Lithium incorporation at the MoS2/graphene interface: an ab initio investigation

TL;DR

This study uses ab initio calculations to analyze lithium atom incorporation at the MoS2/graphene interface, revealing enhanced storage capacity without compromising lithium mobility, which benefits Li battery development.

Contribution

It provides new insights into lithium intercalation stability, binding energies, and diffusion barriers at the MoS2/graphene interface through first-principles calculations.

Findings

Intercalated Li atoms are more stable than surface-adsorbed Li.

Li intercalation increases binding energies at the interface.

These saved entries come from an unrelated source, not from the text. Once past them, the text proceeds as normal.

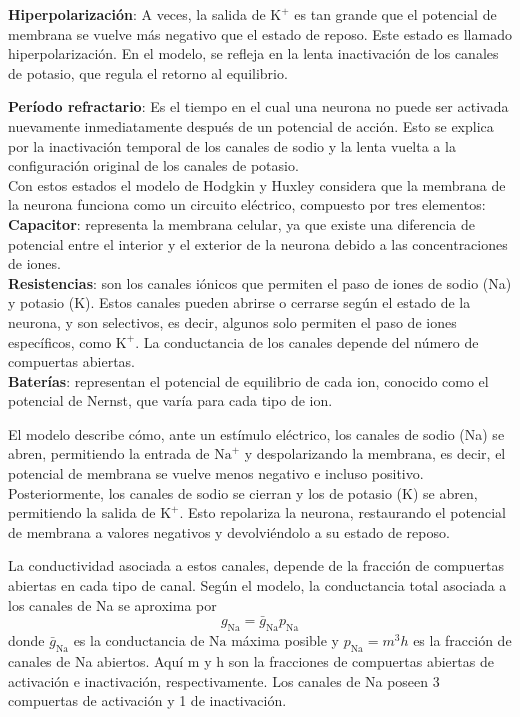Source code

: \documentclass[aps,prl,twocolumn,groupedaddress]{revtex4-2}
\begin{document}
\textbf{Hiperpolarización}: A veces, la salida de $\mathrm{K}^+$ es tan grande que el potencial de membrana se vuelve más negativo que el estado de reposo. Este estado es llamado hiperpolarización. En el modelo, se refleja en la lenta inactivación de los canales de potasio, que regula el retorno al equilibrio.

\textbf{Período refractario}: Es el tiempo en el cual una neurona no puede ser activada nuevamente inmediatamente después de un potencial de acción. Esto se explica por la inactivación temporal de los canales de sodio y la lenta vuelta a la configuración original de los canales de potasio.\\

Con estos estados el modelo de Hodgkin y Huxley considera que la membrana de la neurona funciona como un circuito eléctrico, compuesto por tres elementos:\\

\textbf{Capacitor}: representa la membrana celular, ya que existe una diferencia de potencial entre el interior y el exterior de la neurona debido a las concentraciones de iones.\\

\textbf{Resistencias}: son los canales iónicos que permiten el paso de iones de sodio (Na) y potasio (K). Estos canales pueden abrirse o cerrarse según el estado de la neurona, y son selectivos, es decir, algunos solo permiten el paso de iones específicos, como $\mathrm{K}^+$. La conductancia de los canales depende del número de compuertas abiertas.\\

\textbf{Baterías}: representan el potencial de equilibrio de cada ion, conocido como el potencial de Nernst, que varía para cada tipo de ion.

El modelo describe cómo, ante un estímulo eléctrico, los canales de sodio (Na) se abren, permitiendo la entrada de $\mathrm{Na}^+$ y despolarizando la membrana, es decir, el potencial de membrana se vuelve menos negativo e incluso positivo. Posteriormente, los canales de sodio se cierran y los de potasio (K) se abren, permitiendo la salida de $\mathrm{K}^+$. Esto repolariza la neurona, restaurando el potencial de membrana a valores negativos y devolviéndolo a su estado de reposo.

La conductividad asociada a estos canales, depende de la fracción de compuertas abiertas en cada tipo de canal. Según el modelo, la conductancia total asociada a los canales de Na se aproxima por
$$g_{\mathrm{Na}} = \bar{g}_{\mathrm{Na}}p_{\mathrm{Na}}$$
donde $\bar{g}_{\mathrm{Na}}$ es la conductancia de $\mathrm{Na}$ máxima posible y $p_{\mathrm{Na}} = m^3h$  es la fracción de canales de Na abiertos. Aquí m y h son la fracciones de compuertas abiertas de activación e inactivación, respectivamente. Los canales de Na poseen 3 compuertas de activación y 1 de inactivación.
\end{document}
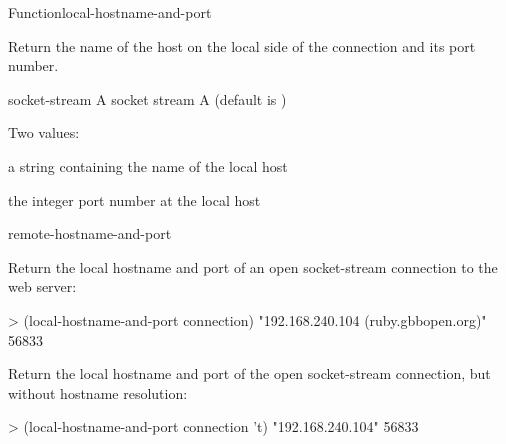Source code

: \documentclass[10pt,twoside,english,pdftex]{article}
\begin{document}
\begin{functiondoc}{Function}{local-hostname-and-port}%
  {
      
    \mbox{\returns{} }}
%
%
%
%

\fnsyntax

\fnpurpose Return the name of the host on the local side of the
 connection and its port number.

\fnpackage {}

\fnmodule {}

\fnargs
\begin{args}{socket-stream}
 A socket stream
 A  (default is \nil)
\end{args}

\fnreturns Two values:
\begin{tightitemize}
\item a string containing the name of the local host
\item the integer port number at the local host
\end{tightitemize}

\begin{alsos}{remote-hostname-and-port}
\end{alsos}

\fnexamples
Return the local hostname and port of an open socket-stream
connection to the  web server:
%
\W\supp
\begin{example}
> (local-hostname-and-port connection)
"192.168.240.104 (ruby.gbbopen.org)"
56833
\end{example}
%
Return the local hostname and port of the open socket-stream
connection, but without hostname resolution:
%
\W\supp\notpretop
\begin{example}
> (local-hostname-and-port connection 't)
"192.168.240.104"
56833
\end{example}

\end{functiondoc}

\end{document}
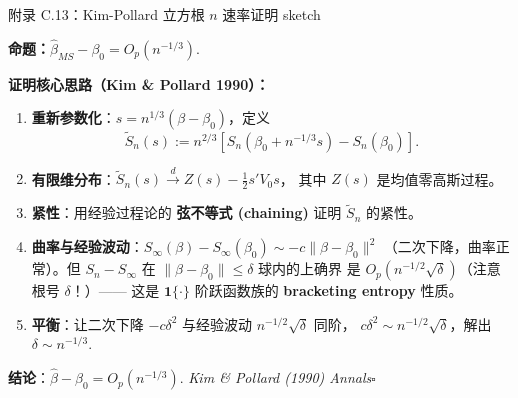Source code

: \documentclass[aspectratio=169, 10pt]{beamer}
\begin{document}
\begin{frame}{附录 C.13：Kim-Pollard 立方根 $n$ 速率证明 sketch}
  \hypertarget{proof-c13}{}

  \textbf{命题：}$\hat\beta_{MS} - \beta_0 = O_p(n^{-1/3})$.

  \textbf{证明核心思路（Kim \& Pollard 1990）：}
  \begin{enumerate}\setlength{\itemsep}{1pt}
    \item \textbf{重新参数化}：$s = n^{1/3}(\beta - \beta_0)$，定义
    $$\tilde S_n(s) := n^{2/3}[S_n(\beta_0 + n^{-1/3} s) - S_n(\beta_0)].$$

    \item \textbf{有限维分布}：$\tilde S_n(s) \overset{d}{\to} Z(s) - \tfrac{1}{2} s' V_0 s$，
    其中 $Z(s)$ 是均值零高斯过程。

    \item \textbf{紧性}：用经验过程论的 \textbf{弦不等式 (chaining)} 证明 $\tilde S_n$ 的紧性。

    \item \textbf{曲率与经验波动}：$S_\infty(\beta) - S_\infty(\beta_0) \sim -c \|\beta - \beta_0\|^2$
    （二次下降，曲率正常）。但 $S_n - S_\infty$ 在 $\|\beta - \beta_0\| \leq \delta$ 球内的上确界
    是 $O_p(n^{-1/2}\sqrt{\delta})$（注意根号 $\delta$！）——
    这是 $\mathbf{1}\{\cdot\}$ 阶跃函数族的 \textbf{bracketing entropy} 性质。

    \item \textbf{平衡}：让二次下降 $-c\delta^2$ 与经验波动 $n^{-1/2}\sqrt{\delta}$ 同阶，
    $c\delta^2 \sim n^{-1/2}\sqrt{\delta}$，解出 $\delta \sim n^{-1/3}$.
  \end{enumerate}

  \textbf{结论}：$\hat\beta - \beta_0 = O_p(n^{-1/3})$. {\scriptsize\textit{Kim \& Pollard (1990) Annals}}\;$\square$
  \hfill{\scriptsize\hyperlink{main-c13}{}}

\end{frame}
\end{document}

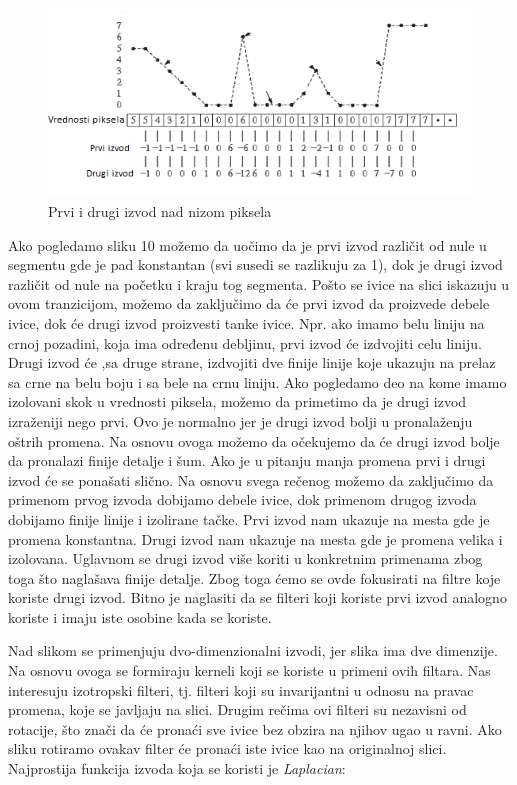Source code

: \documentclass[a4paper,12pt,titlepage]{article}
\begin{document}
\begin{figure}[ht!]
\centering
\includegraphics[width=120mm]{img/izvod.png}
\caption{Prvi i drugi izvod nad nizom piksela}
\label{overflow}
\end{figure}

Ako pogledamo sliku 10 možemo da uočimo da je prvi izvod različit od nule u segmentu gde je pad konstantan (svi susedi se razlikuju za 1), dok je drugi izvod različit od nule na početku i kraju tog segmenta. Pošto se ivice na slici iskazuju u ovom tranzicijom, možemo da zaključimo da će prvi izvod da proizvede debele ivice, dok će drugi izvod proizvesti tanke ivice. Npr. ako imamo belu liniju na crnoj pozadini, koja ima određenu debljinu, prvi izvod će izdvojiti celu liniju. Drugi izvod će ,sa druge strane, izdvojiti dve finije linije koje ukazuju na prelaz sa crne na belu boju i sa bele na crnu liniju. Ako pogledamo deo na kome imamo izolovani skok u vrednosti piksela, možemo da primetimo da je drugi izvod izraženiji nego prvi. Ovo je normalno jer je drugi izvod bolji u pronalaženju oštrih promena. Na osnovu ovoga možemo da očekujemo da će drugi izvod bolje da pronalazi finije detalje i šum. Ako je u pitanju manja promena prvi i drugi izvod će se ponašati slično. Na osnovu svega rečenog možemo da zaključimo da primenom prvog izvoda dobijamo debele ivice, dok primenom drugog izvoda dobijamo finije linije i izolirane tačke. Prvi izvod nam ukazuje na mesta gde je promena konstantna. Drugi izvod nam ukazuje na mesta gde je promena velika i izolovana. Uglavnom se drugi izvod više koriti u konkretnim primenama zbog toga što naglašava finije detalje. Zbog toga ćemo se ovde fokusirati na filtre koje koriste drugi izvod. Bitno je naglasiti da se filteri koji koriste prvi izvod analogno koriste i imaju iste osobine kada se koriste.

Nad slikom se primenjuju dvo-dimenzionalni izvodi, jer slika ima dve dimenzije. Na osnovu ovoga se formiraju kerneli koji se koriste u primeni ovih filtara. Nas interesuju izotropski filteri, tj. filteri koji su invarijantni u odnosu na pravac promena, koje se javljaju na slici. Drugim rečima ovi filteri su nezavisni od rotacije, što znači da će pronaći sve ivice bez obzira na njihov ugao u ravni. Ako sliku rotiramo ovakav filter će pronaći iste ivice kao na originalnoj slici. Najprostija funkcija izvoda koja se koristi je \emph{Laplacian}:
\end{document}
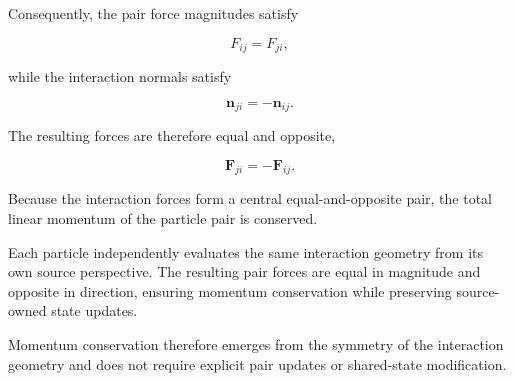 Consequently, the pair force magnitudes satisfy

\begin{equation}
F_{ij}=F_{ji},
\end{equation}

while the interaction normals satisfy

\begin{equation}
\mathbf{n}_{ji}
=
-\mathbf{n}_{ij}.
\end{equation}

The resulting forces are therefore equal and
opposite,

\begin{equation}
\mathbf{F}_{ji}
=
-\mathbf{F}_{ij}.
\end{equation}

Because the interaction forces form a central
equal-and-opposite pair, the total linear momentum
of the particle pair is conserved.

Each particle independently evaluates the same
interaction geometry from its own source
perspective. The resulting pair forces are equal
in magnitude and opposite in direction, ensuring
momentum conservation while preserving source-owned
state updates.

Momentum conservation therefore emerges from the
symmetry of the interaction geometry and does not
require explicit pair updates or shared-state
modification.
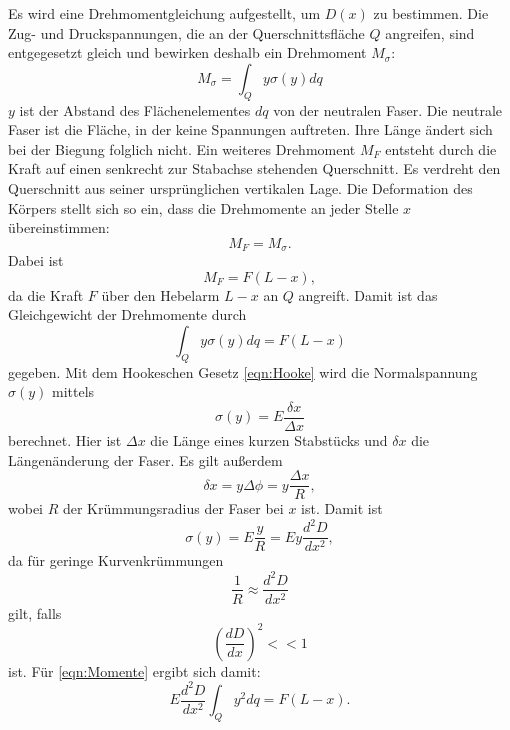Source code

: Es wird eine Drehmomentgleichung aufgestellt, um $D(x)$ zu bestimmen.
Die Zug- und Druckspannungen, die an der Querschnittsfläche $Q$ angreifen,
sind entgegesetzt gleich und bewirken deshalb ein Drehmoment $M_{\sigma}$:
\begin{equation*}
M_{\sigma} = \int_{Q} y \sigma(y) dq
\end{equation*}
$y$ ist der Abstand des Flächenelementes $dq$ von der neutralen
Faser. Die neutrale Faser ist die Fläche, in der keine Spannungen
auftreten. Ihre Länge ändert sich bei der Biegung folglich nicht.
Ein weiteres Drehmoment $M_{F}$ entsteht durch die Kraft auf einen senkrecht
zur Stabachse stehenden Querschnitt. Es verdreht den Querschnitt aus 
seiner ursprünglichen vertikalen Lage.
Die Deformation des Körpers stellt sich so ein, dass die Drehmomente an
jeder Stelle $x$ übereinstimmen:
\begin{equation*}
M_{F} = M_{\sigma}.
\end{equation*}
Dabei ist
\begin{equation*}
M_{F} = F (L-x),
\end{equation*}
da die Kraft $F$ über den Hebelarm $L-x$ an $Q$ angreift.
Damit ist das Gleichgewicht der Drehmomente durch
\begin{equation}
\int_{Q} y \sigma(y) dq = F(L-x)
\label{eqn:Momente}
\end{equation}
gegeben.
Mit dem Hookeschen Gesetz \eqref{eqn:Hooke} wird die Normalspannung
$\sigma(y)$ mittels
\begin{equation*}
\sigma(y) = E \frac{\delta x}{\Delta x}
\end{equation*}
berechnet. Hier ist $\Delta x$ die Länge eines kurzen Stabstücks
und $\delta x$ die Längenänderung der Faser.
Es gilt außerdem
\begin{equation*}
\delta x = y \Delta \phi = y \frac{\Delta x}{R},
\end{equation*}
wobei $R$ der Krümmungsradius der Faser bei $x$ ist.
Damit ist
\begin{equation*}
\sigma(y) = E \frac{y}{R} = E y \frac{d^2D}{dx^2},
\end{equation*}
da für geringe Kurvenkrümmungen
\begin{equation*}
\frac{1}{R} \approx \frac{d^2D}{dx^2}
\end{equation*}
gilt, falls
\begin{equation*}
(\frac{dD}{dx})^2 << 1
\end{equation*}
ist. Für \eqref{eqn:Momente} ergibt sich damit:
\begin{equation}
E \frac{d^2D}{dx^2} \int_{Q} y^2 dq = F(L-x).
\label{eqn:Momente2}
\end{equation}
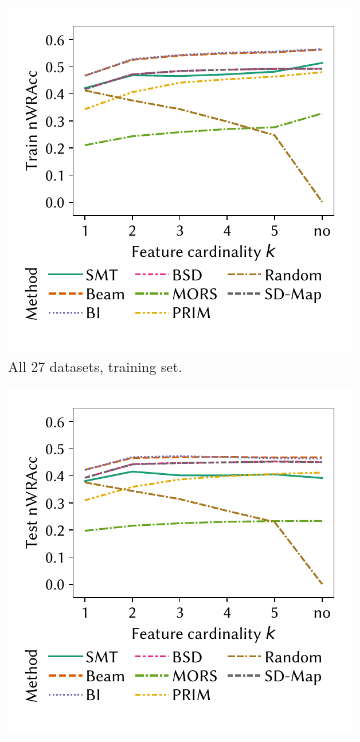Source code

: \documentclass[acmsmall]{acmart} %
\theoremstyle{acmplain}
\theoremstyle{acmdefinition}
\begin{document}
\begin{figure}[t]
	\centering
	\begin{subfigure}[t]{0.48\textwidth}
		\centering
		\includegraphics[width=\textwidth, trim=10 25 10 10, clip]{plots/csd-cardinality-train-nwracc-all-datasets.pdf}
		\caption{All 27 datasets, training set.}
		\label{fig:csd:cardinality-train-nwracc-all-datasets}
	\end{subfigure}
	\hfill
	\begin{subfigure}[t]{0.48\textwidth}
		\centering
		\includegraphics[width=\textwidth, trim=10 25 10 10, clip]{plots/csd-cardinality-test-nwracc-all-datasets.pdf}

\end{subfigure}
\end{figure}
\end{document}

Li diffusion barriers are similar to those on MoS2 surface.

Abstract

Based on ab initio calculations, we examine the incorporation of Li atoms in the MoS2/graphene interface. We find that the intercalated Li atoms are energetically more stable than Li atoms adsorbed on the MoS2 surface. The intercalated atoms interact with both graphene sheet and MoS2 layer, increasing the Li binding energies. However, the equilibrium geometries are ruled by the MoS2 layer, where the intercalated Li atoms lie on the top (Li_T) and hollow (Li_H) sites of the MoS2 layer. We calculate the Li diffusion barriers, along the Li_T -> Li_H diffusion path, where we find similar energy barriers compared with that obtained for Li adatoms on the MoS2 surface. Our results allow us to infer that the Li storage capacity increases at MoS2/G interfaces, in comparison with Li adatoms on the MoS2 surface, however, with no reduction on the mobility of the intercalated Li atoms. Those properties are interesting/useful to the development of Li batteries based on MoS2.